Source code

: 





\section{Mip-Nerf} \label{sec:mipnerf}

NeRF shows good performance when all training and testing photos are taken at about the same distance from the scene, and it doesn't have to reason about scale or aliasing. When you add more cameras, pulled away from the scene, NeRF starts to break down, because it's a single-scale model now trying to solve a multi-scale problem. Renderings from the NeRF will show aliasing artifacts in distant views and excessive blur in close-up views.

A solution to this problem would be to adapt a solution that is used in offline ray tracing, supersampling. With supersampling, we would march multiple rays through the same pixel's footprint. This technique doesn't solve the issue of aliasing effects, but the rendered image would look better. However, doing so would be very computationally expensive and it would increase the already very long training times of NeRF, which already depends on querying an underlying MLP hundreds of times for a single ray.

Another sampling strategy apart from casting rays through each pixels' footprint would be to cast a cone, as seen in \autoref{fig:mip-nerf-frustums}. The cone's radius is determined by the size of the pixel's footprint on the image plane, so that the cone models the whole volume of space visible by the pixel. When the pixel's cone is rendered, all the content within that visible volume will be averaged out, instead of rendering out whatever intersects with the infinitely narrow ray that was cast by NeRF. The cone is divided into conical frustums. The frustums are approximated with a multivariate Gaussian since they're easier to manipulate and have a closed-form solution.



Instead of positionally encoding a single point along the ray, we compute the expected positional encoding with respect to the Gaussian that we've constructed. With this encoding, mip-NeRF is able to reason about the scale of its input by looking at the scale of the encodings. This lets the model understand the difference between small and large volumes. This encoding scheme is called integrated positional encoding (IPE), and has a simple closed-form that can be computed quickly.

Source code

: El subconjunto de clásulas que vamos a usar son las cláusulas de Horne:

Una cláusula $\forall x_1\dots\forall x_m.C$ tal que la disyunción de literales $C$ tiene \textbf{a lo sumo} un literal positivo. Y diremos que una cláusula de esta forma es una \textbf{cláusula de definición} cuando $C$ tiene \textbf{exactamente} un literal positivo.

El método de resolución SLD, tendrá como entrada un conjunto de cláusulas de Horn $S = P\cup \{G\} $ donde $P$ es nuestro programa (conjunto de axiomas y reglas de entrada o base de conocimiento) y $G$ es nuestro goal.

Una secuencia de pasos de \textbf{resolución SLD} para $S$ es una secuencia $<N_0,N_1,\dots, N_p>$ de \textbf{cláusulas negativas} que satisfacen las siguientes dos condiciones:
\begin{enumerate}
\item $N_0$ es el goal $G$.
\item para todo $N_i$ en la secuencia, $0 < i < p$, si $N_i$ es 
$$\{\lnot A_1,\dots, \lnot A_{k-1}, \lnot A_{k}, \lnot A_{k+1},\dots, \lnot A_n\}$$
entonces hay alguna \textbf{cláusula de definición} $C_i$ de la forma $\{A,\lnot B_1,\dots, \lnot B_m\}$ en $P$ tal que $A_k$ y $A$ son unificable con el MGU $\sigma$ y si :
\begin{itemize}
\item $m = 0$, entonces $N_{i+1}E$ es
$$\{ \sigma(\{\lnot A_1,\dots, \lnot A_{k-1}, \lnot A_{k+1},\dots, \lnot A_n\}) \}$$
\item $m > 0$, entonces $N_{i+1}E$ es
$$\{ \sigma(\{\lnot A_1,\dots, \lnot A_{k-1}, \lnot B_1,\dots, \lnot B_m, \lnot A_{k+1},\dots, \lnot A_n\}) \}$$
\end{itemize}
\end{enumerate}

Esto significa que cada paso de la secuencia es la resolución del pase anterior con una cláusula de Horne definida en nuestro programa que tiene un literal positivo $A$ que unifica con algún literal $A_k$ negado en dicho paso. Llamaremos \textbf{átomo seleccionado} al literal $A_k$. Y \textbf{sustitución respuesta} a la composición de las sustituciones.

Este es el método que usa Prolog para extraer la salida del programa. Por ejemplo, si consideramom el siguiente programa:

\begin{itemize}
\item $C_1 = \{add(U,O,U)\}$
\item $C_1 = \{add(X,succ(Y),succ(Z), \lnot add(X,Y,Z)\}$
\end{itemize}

▸ **WHAT YOU SHOULD DO**
Copy the line containing "B_1,\dots, \lnot B_m, \lnot" and every line after it, through the last line of the records. Include nothing else.

▸ **RESULT OF THE TASK**
$$\{ \sigma(\{\lnot A_1,\dots, \lnot A_{k-1}, \lnot B_1,\dots, \lnot B_m, \lnot A_{k+1},\dots, \lnot A_n\}) \}$$
\end{itemize}
\end{enumerate}

Esto significa que cada paso de la secuencia es la resolución del pase anterior con una cláusula de Horne definida en nuestro programa que tiene un literal positivo $A$ que unifica con algún literal $A_k$ negado en dicho paso. Llamaremos \textbf{átomo seleccionado} al literal $A_k$. Y \textbf{sustitución respuesta} a la composición de las sustituciones.

Este es el método que usa Prolog para extraer la salida del programa. Por ejemplo, si consideramom el siguiente programa:

\begin{itemize}
\item $C_1 = \{add(U,O,U)\}$
\item $C_1 = \{add(X,succ(Y),succ(Z), \lnot add(X,Y,Z)\}$
\end{itemize}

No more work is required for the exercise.